Even at the Child’s tender age, the Child intuitively recognizes
that Mother [] will never be able to provide the home she wants
and needs. Mother [] ha[s] already caused too much pain in this
Child’s life. Accordingly, pursuant to § 2511(b), the Court finds
that termination of Mother’s rights is in the best interests of the
Child.
Trial Court Opinion, 4/21/17, at 9 (citations to the record omitted).

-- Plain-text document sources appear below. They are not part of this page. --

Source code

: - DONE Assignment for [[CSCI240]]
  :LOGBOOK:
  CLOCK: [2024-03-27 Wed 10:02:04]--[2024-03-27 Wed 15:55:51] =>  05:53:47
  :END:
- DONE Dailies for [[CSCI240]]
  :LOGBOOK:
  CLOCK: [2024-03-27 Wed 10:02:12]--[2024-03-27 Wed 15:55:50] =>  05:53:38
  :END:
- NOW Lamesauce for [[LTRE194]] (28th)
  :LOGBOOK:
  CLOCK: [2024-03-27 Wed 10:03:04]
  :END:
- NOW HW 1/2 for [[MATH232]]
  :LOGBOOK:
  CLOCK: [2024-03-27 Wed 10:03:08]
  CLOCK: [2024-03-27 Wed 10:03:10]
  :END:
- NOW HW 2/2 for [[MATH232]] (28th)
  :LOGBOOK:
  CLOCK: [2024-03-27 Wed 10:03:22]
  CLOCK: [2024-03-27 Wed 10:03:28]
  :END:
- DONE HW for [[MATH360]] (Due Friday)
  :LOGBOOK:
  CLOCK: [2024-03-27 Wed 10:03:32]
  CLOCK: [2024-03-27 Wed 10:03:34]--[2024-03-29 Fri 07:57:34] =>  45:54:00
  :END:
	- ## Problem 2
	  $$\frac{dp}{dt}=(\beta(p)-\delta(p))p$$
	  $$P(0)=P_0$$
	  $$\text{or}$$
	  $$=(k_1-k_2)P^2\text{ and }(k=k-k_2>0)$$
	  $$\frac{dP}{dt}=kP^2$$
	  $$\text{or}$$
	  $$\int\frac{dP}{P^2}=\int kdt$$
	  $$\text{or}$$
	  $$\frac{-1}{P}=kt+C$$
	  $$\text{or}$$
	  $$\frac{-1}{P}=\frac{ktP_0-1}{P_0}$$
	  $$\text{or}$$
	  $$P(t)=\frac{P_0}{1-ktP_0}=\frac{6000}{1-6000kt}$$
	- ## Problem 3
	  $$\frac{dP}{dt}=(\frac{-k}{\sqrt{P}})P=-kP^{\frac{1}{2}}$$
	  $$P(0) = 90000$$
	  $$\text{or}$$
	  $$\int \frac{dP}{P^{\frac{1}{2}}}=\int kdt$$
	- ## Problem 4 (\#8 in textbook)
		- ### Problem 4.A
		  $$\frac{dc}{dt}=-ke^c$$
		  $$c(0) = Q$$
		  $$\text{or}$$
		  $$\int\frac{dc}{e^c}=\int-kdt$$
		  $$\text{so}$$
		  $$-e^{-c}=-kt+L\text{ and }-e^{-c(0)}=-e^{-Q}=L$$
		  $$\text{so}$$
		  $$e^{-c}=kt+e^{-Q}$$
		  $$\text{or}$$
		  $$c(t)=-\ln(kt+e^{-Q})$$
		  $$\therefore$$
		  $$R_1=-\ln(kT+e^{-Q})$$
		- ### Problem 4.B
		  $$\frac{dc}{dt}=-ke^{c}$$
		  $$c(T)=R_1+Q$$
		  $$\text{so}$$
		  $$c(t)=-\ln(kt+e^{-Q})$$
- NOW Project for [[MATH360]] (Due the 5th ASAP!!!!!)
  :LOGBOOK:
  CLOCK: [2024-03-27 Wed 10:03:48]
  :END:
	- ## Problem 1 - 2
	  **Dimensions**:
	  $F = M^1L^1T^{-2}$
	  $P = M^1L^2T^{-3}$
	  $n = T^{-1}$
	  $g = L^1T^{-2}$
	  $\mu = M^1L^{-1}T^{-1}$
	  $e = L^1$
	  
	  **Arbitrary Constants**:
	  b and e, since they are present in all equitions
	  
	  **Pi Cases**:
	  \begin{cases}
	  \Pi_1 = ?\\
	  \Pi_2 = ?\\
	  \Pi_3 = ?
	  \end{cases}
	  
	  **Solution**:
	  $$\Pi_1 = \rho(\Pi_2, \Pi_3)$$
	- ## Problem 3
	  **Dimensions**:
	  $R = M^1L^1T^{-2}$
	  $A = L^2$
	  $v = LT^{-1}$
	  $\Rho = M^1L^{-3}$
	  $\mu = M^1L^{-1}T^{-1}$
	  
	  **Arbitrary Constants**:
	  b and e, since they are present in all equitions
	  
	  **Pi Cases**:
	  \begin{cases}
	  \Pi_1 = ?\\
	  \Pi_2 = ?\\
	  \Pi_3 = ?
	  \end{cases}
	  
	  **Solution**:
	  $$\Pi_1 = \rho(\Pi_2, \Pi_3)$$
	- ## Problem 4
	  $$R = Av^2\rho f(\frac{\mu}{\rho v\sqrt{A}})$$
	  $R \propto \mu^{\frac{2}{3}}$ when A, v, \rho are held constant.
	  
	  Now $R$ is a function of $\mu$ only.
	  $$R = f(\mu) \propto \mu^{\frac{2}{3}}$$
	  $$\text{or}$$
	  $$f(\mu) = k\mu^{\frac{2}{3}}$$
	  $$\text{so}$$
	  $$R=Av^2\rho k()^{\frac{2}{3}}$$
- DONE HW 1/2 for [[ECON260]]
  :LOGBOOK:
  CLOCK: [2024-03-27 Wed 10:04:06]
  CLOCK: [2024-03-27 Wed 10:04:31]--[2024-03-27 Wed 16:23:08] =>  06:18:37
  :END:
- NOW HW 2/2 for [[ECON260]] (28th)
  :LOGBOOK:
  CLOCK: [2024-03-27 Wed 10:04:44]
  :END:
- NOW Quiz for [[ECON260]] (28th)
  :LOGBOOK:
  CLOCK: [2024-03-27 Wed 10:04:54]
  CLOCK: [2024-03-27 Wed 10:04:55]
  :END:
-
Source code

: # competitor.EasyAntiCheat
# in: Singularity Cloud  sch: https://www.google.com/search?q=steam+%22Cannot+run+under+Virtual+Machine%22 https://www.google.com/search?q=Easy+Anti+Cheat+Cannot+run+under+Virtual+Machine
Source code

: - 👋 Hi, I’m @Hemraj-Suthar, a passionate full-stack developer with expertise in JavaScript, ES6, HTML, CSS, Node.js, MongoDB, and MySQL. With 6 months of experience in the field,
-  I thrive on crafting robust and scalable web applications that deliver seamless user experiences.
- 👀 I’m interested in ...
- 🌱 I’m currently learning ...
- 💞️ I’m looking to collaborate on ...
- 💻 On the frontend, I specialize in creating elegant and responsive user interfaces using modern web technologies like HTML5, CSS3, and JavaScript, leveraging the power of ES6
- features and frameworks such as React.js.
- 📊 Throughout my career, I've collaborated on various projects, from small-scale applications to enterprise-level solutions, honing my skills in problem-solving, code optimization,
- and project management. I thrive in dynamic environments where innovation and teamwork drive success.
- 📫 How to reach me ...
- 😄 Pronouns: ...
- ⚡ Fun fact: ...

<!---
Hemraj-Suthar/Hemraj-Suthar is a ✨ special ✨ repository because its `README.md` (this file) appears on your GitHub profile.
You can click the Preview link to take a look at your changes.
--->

Addressing N.R.B., the trial court repeated its determination:
The facts clearly show that [N.R.B.] bears the scars of the
dislocation and separation caused by the on-again, off-again
relationship the Child has had with Mother[]. Further, the Child
has suffered from the worry and anguish caused by nothing else
but her parents’ illicit behavior. The bond between Mother and
the Child has been disfigured and shattered. The Child is now in
a place where she can feel secure and enjoy some measure of
stability. The Child’s behavior has improved and, not
surprisingly, the Child wants to remain with his foster parents.
Mother [] ha[s] already caused too much pain in this Child’s life.
Accordingly, pursuant to § 2511(b), the Court finds that
termination of Mother’s rights is in the best interests of the
Child.
Trial Court Opinion, 4/21/17, at 9 (citations to the record omitted).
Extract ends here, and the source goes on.